By turning the broadhead to align it with the fletching in some manner you are also affecting the alignment with the arrow itself. When I have to mess with aligning a broadhead that is out of balance I rotate it as well, checking to see that it spins true. The only difference is that I give no consideration to the orientation to the fletching. Once it is balanced it stays there. 

Ostbucks98,
I think you may get the award for the most bows. How can you possibly ever find time to shoot that many bows?!


----------



## M.Magis (Apr 5, 2004)

bkr43050 said:


> By turning the broadhead to align it with the fletching in some manner you are also affecting the alignment with the arrow itself.


Bingo. Spinning the broadhead/insert within the shaft to get the fletchings aligned also works at aligning the broadhead to the arrow shaft. While it appears that lining up the fletchings is making the difference, it's trueing up the broadhead that's actually making the difference.


----------



## Lundy (Apr 5, 2004)

ostbucks,

Do what makes you the most confident but fletch alignment has zero impact on arrow flight or grouping. The balance of the arrow, spine, percent forward weight, broadhead balance, bow tune, string harmonics, fletch shape size and helical, etc, etc, etc. all can effect flight and grouping but not the fletch orientation to the broad head blades. 

I used to shoot a little bit also

Read this from previous years.

http://www.ohiogamefishing.com/community/showthread.php?t=58214&highlight=fletch+allignment


----------



## Drew318 (Mar 25, 2010)

Thanks for all your replies. I think the best thing for me to do is both, and figure out what works best for me. Or just stick with the 2 blade rage 


Posted using Outdoor Hub Campfire


----------



## Cajunsaugeye (Apr 9, 2013)

I personally would not" stick with the 2blade rage".They have SERIOUS penetration problems when the hit isn't perfect.I've seen it a few times w/my brother using them.I made a switch from muzzy to Slick tricks.I may love them just as much! Muzzys are the perfect broadband for bows shooting under 290fps.Over that,they do get temperamental.w/my Hoyt they just wouldn't group well at just over 300fps.Slick tricks solved that problem easily.Four blades,great flight,Cheap.That's what you want to shoot if you're over 300fps.And also,yes as others stated,get that bow tuned right.You can easily do it yourself.And don't shoot too light an arrow.Speed isn't all its cracked up to be.Lastly,contrary to popular belief,Fixed blade broadheads are FAR better than expandables.Expandables are yet another crutch for lazys of today's world who don't wanna take the hr. to get their bow shooting correctly.IMO.

Sent from my VS870 4G using Ohub Campfire mobile app


----------



## Lundy (Apr 5, 2004)

Why is there fletching on an arrow, why have it there at all?

Fletching is there to provide stabile flight.
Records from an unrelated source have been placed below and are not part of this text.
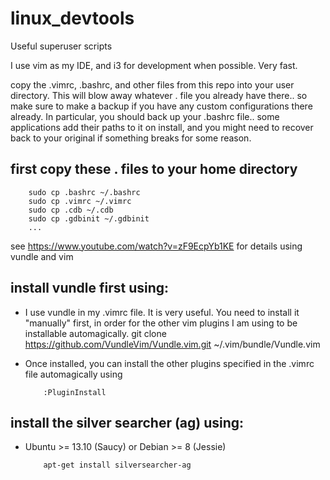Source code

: # linux_devtools
Useful superuser scripts

I use vim as my IDE, and i3 for development when possible. Very fast. 

copy the .vimrc, .bashrc, and other files from this repo into your user directory. This will blow away whatever . file you already have there.. so make sure to make a backup if you have any custom configurations there already. In particular, you should back up your .bashrc file.. some applications add their paths to it on install, and you might need to recover back to your original if something breaks for some reason.

## first copy these . files to your home directory

        sudo cp .bashrc ~/.bashrc
        sudo cp .vimrc ~/.vimrc
        sudo cp .cdb ~/.cdb
        sudo cp .gdbinit ~/.gdbinit
        ... 

see https://www.youtube.com/watch?v=zF9EcpYb1KE for details using vundle and vim

## install vundle first using:
* I use vundle in my .vimrc file. It is very useful. You need to install it "manually" first, in order for the other vim plugins I am using to be installable automagically.
          git clone https://github.com/VundleVim/Vundle.vim.git ~/.vim/bundle/Vundle.vim

* <RUN THIS FROM INSIDE OF VIM> Once installed, you can install the other plugins specified in the .vimrc file automagically using

          :PluginInstall

## install the silver searcher (ag) using:
* Ubuntu >= 13.10 (Saucy) or Debian >= 8 (Jessie)

          apt-get install silversearcher-ag
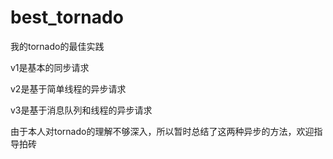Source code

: # best_tornado
我的tornado的最佳实践

v1是基本的同步请求

v2是基于简单线程的异步请求

v3是基于消息队列和线程的异步请求

由于本人对tornado的理解不够深入，所以暂时总结了这两种异步的方法，欢迎指导拍砖
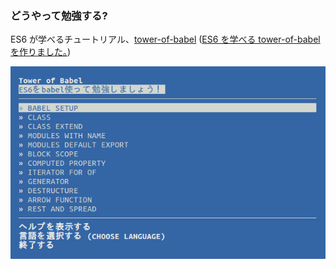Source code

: ### どうやって勉強する?

ES6 が学べるチュートリアル、[tower-of-babel](https://github.com/yosuke-furukawa/tower-of-babel) ([ES6 を学べる tower-of-babel を作りました。](http://yosuke-furukawa.hatenablog.com/entry/2015/04/26/104521))

![tower-of-babel](resources/tower-of-babel.jpg)
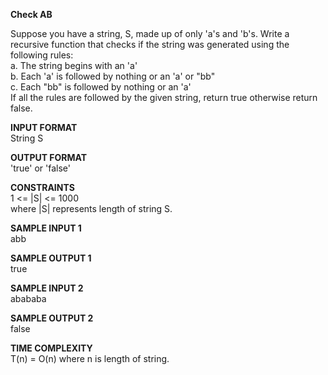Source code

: **Check AB**

Suppose you have a string, S, made up of only 'a's and 'b's. Write a recursive function that checks if the string was generated using the following rules:\
a. The string begins with an 'a'\
b. Each 'a' is followed by nothing or an 'a' or "bb"\
c. Each "bb" is followed by nothing or an 'a'\
If all the rules are followed by the given string, return true otherwise return false.

**INPUT FORMAT**\
String S

**OUTPUT FORMAT**\
'true' or 'false'

**CONSTRAINTS**\
1 <= |S| <= 1000\
where |S| represents length of string S.

**SAMPLE INPUT 1**\
abb

**SAMPLE OUTPUT 1**\
true

**SAMPLE INPUT 2**\
abababa

**SAMPLE OUTPUT 2**\
false

**TIME COMPLEXITY**\
T(n) = O(n) where n is length of string.
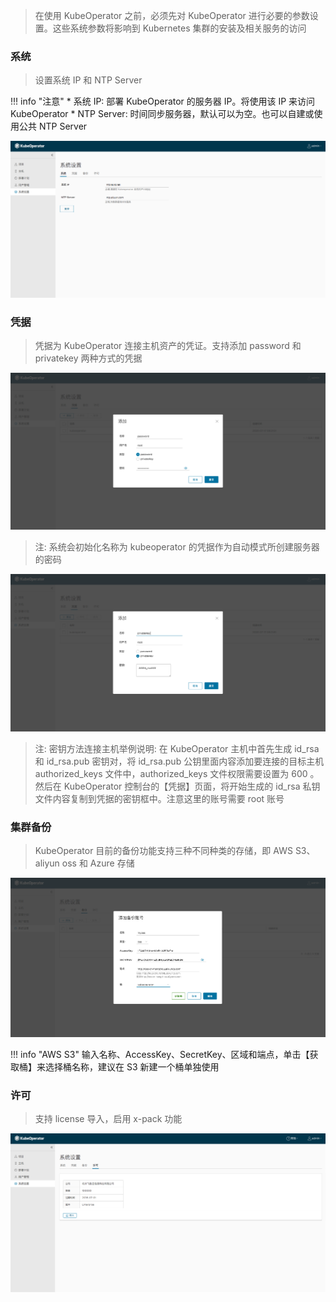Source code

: 
> 在使用 KubeOperator 之前，必须先对 KubeOperator 进行必要的参数设置。这些系统参数将影响到 Kubernetes 集群的安装及相关服务的访问

### 系统
> 设置系统 IP 和 NTP Server

!!! info "注意"
    * 系统 IP: 部署 KubeOperator 的服务器 IP。将使用该 IP 来访问 KubeOperator
    * NTP Server: 时间同步服务器，默认可以为空。也可以自建或使用公共 NTP Server

![setting-1](../img/user_manual/system_management/system-1.png)

### 凭据
> 凭据为 KubeOperator 连接主机资产的凭证。支持添加 password 和 privatekey 两种方式的凭据

![key-1](../img/user_manual/system_management/key-1.png)

> 注: 系统会初始化名称为 kubeoperator 的凭据作为自动模式所创建服务器的密码

![key-2](../img/user_manual/system_management/key-2.png)

> 注: 密钥方法连接主机举例说明: 在 KubeOperator 主机中首先生成 id_rsa 和 id_rsa.pub 密钥对，将 id_rsa.pub 公钥里面内容添加要连接的目标主机 authorized_keys 文件中，authorized_keys 文件权限需要设置为 600 。然后在 KubeOperator 控制台的【凭据】页面，将开始生成的 id_rsa 私钥文件内容复制到凭据的密钥框中。注意这里的账号需要 root 账号

### 集群备份
> KubeOperator 目前的备份功能支持三种不同种类的存储，即 AWS S3、aliyun oss 和 Azure 存储

![backup-1](../img/user_manual/system_management/backup-1.png)

!!! info "AWS S3"
    输入名称、AccessKey、SecretKey、区域和端点，单击【获取桶】来选择桶名称，建议在 S3 新建一个桶单独使用

### 许可
> 支持 license 导入，启用 x-pack 功能

![license-1](../img/user_manual/system_management/license-1.png)
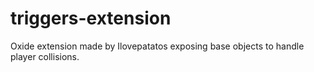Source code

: # triggers-extension
Oxide extension made by Ilovepatatos exposing base objects to handle player collisions.
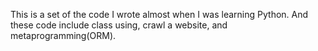 This is a set of the code I wrote almost when I was learning Python. And these code include class using, crawl a website, and metaprogramming(ORM).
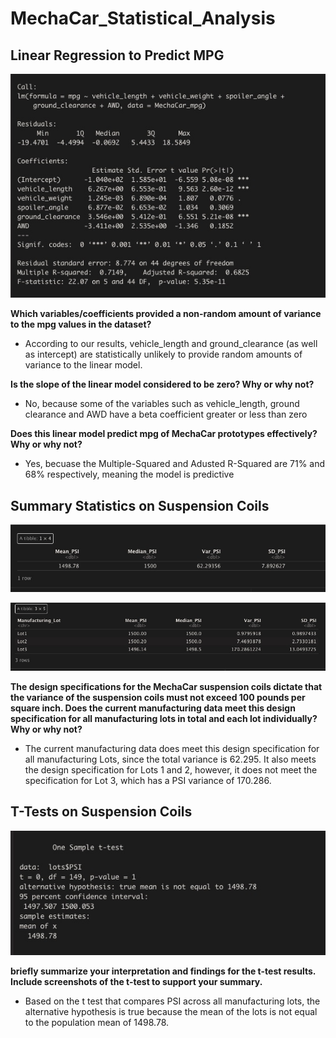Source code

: # MechaCar_Statistical_Analysis

## Linear Regression to Predict MPG
![](https://github.com/vjtrom/MechaCar_Statistical_Analysis/blob/main/images/LM%20MechaCar_mpg.jpg)

**Which variables/coefficients provided a non-random amount of variance to the mpg values in the dataset?**
 - According to our results, vehicle_length and ground_clearance (as well as intercept) are statistically unlikely to provide random amounts of variance to the linear model. 

**Is the slope of the linear model considered to be zero? Why or why not?**
- No, because some of the variables such as vehicle_length, ground clearance and AWD have a beta coefficient greater or less than zero

**Does this linear model predict mpg of MechaCar prototypes effectively? Why or why not?**
- Yes, becuase the Multiple-Squared and Adusted R-Squared are 71% and 68% respectively, meaning the model is predictive

## Summary Statistics on Suspension Coils
![](https://github.com/vjtrom/MechaCar_Statistical_Analysis/blob/main/images/Summarize_Suspension_Coil.jpg)

![](https://github.com/vjtrom/MechaCar_Statistical_Analysis/blob/main/images/lot_summary.jpg)

**The design specifications for the MechaCar suspension coils dictate that the variance of the suspension coils must not exceed 100 pounds per square inch. Does the current manufacturing data meet this design specification for all manufacturing lots in total and each lot individually? Why or why not?**
- The current manufacturing data does meet this design specification for all manufacturing Lots, since the total variance is 62.295. It also meets the design specification for Lots 1 and 2, however, it does not meet the specification for Lot 3, which has a PSI variance of 170.286. 

## T-Tests on Suspension Coils

![](https://github.com/vjtrom/MechaCar_Statistical_Analysis/blob/main/images/One-Sample_T-test.jpg)

**briefly summarize your interpretation and findings for the t-test results. Include screenshots of the t-test to support your summary.**
- Based on the t test that compares PSI across all manufacturing lots, the alternative hypothesis is true because the mean of the lots is not equal to the population mean of 1498.78.
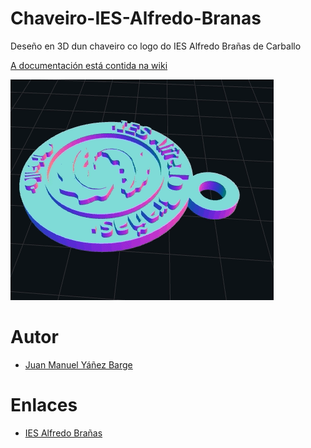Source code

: # Chaveiro-IES-Alfredo-Branas
Deseño en 3D dun chaveiro co logo do IES Alfredo Brañas de Carballo

[A documentación está contida na wiki](https://github.com/JuanMYB/Chaveiro-IES-Alfredo-Branas/wiki)

![](https://github.com/JuanMYB/Chaveiro-IES-Alfredo-Branas/blob/main/Imaxes/Chaveiro_IES_AlfredoBranas.gif)

# Autor

* [Juan Manuel Yáñez Barge](https://github.com/JuanMYB)

# Enlaces

* [IES Alfredo Brañas](http://www.edu.xunta.gal/centros/iesalfredobranas)
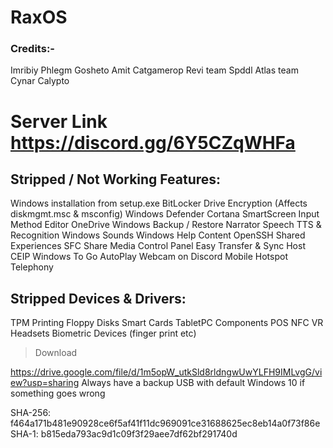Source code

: # RaxOS

### Credits:-
Imribiy
Phlegm
Gosheto
Amit
Catgamerop 
Revi team
Spddl
Atlas team
Cynar
Calypto

# Server Link https://discord.gg/6Y5CZqWHFa

## Stripped / Not Working Features:
Windows installation from setup.exe
BitLocker Drive Encryption (Affects diskmgmt.msc & msconfig)
Windows Defender
Cortana
SmartScreen
Input Method Editor
OneDrive
Windows Backup / Restore
Narrator
Speech TTS & Recognition
Windows Sounds
Windows Help Content
OpenSSH
Shared Experiences
SFC
Share Media Control Panel
Easy Transfer & Sync Host
CEIP
Windows To Go
AutoPlay
Webcam on Discord
Mobile Hotspot
Telephony

## Stripped Devices & Drivers:
TPM
Printing
Floppy Disks
Smart Cards
TabletPC Components
POS
NFC
VR Headsets
Biometric Devices (finger print etc)

> Download

https://drive.google.com/file/d/1m5opW_utkSld8rldngwUwYLFH9IMLvgG/view?usp=sharing
Always have a backup USB with default Windows 10 if something goes wrong

SHA-256:
f464a171b481e90928ce6f5af41f11dc969091ce31688625ec8eb14a0f73f86e
SHA-1:
b815eda793ac9d1c09f3f29aee7df62bf291740d
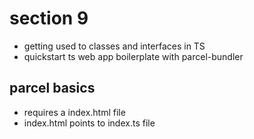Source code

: # section 9
- getting used to classes and interfaces in TS
- quickstart ts web app boilerplate with parcel-bundler

## parcel basics
- requires a index.html file
- index.html points to index.ts file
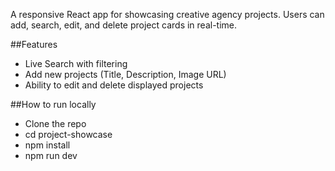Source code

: A responsive React app for showcasing creative agency projects. Users can add, search, edit, and delete project cards in real-time.

##Features 
- Live Search with filtering 
- Add new projects (Title, Description, Image URL)
- Ability to edit and delete displayed projects 

##How to run locally 
- Clone the repo 
- cd project-showcase
- npm install
- npm run dev
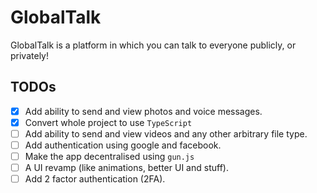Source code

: # GlobalTalk

GlobalTalk is a platform in which you can talk to everyone publicly, or privately!

## TODOs

- [x] Add ability to send and view photos and voice messages.
- [x] Convert whole project to use `TypeScript`
- [ ] Add ability to send and view videos and any other arbitrary file type.
- [ ] Add authentication using google and facebook.
- [ ] Make the app decentralised using `gun.js`
- [ ] A UI revamp (like animations, better UI and stuff).
- [ ] Add 2 factor authentication (2FA).
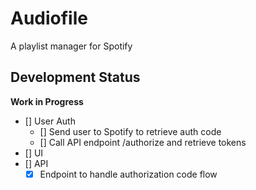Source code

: # Audiofile

A playlist manager for Spotify

## Development Status

**Work in Progress**

- [] User Auth
  - [] Send user to Spotify to retrieve auth code
  - [] Call API endpoint /authorize and retrieve tokens
- [] UI
- [] API
  - [x] Endpoint to handle authorization code flow
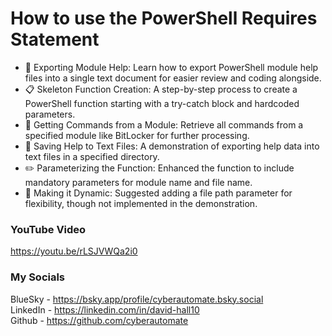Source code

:# How to use the PowerShell Requires Statement
- 🎯 Exporting Module Help: Learn how to export PowerShell module help files into a single text document for easier review and coding alongside.
- 📋 Skeleton Function Creation: A step-by-step process to create a PowerShell function starting with a try-catch block and hardcoded parameters.
- 🔄 Getting Commands from a Module: Retrieve all commands from a specified module like BitLocker for further processing.
- 📂 Saving Help to Text Files: A demonstration of exporting help data into text files in a specified directory.
- ✏️ Parameterizing the Function: Enhanced the function to include mandatory parameters for module name and file name.
- 🔧 Making it Dynamic: Suggested adding a file path parameter for flexibility, though not implemented in the demonstration.

### YouTube Video ###
https://youtu.be/rLSJVWQa2i0

### My Socials ###
BlueSky - https://bsky.app/profile/cyberautomate.bsky.social<br/>
LinkedIn - https://linkedin.com/in/david-hall10 <br/>
Github - https://github.com/cyberautomate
How does it accomplish that task? By imparting rotation on the arrow. The rifling in a gun barrel provides the same stabilization through rotation on a bullet that fletching does on a arrow. A bullet shot out of a smooth bore gun will be totally dependent on the bullet shape and aerodynamics to determine its flight and more importantly the consistency of flight from one to the next. That is why the old rifled shotgun deer slugs have the rifling on the slug itself and it designed for smoothbore barrels.

The fletch is there to control stabilization. To do so it must be able to provide the largest factor of control. Any influence in flight a broadhead might impart MUST be over ridden by the control influence of the fletch. If you doubt this go and shot your 2 bladed rage at 20 yds with no fletch on the arrow at all if you dare.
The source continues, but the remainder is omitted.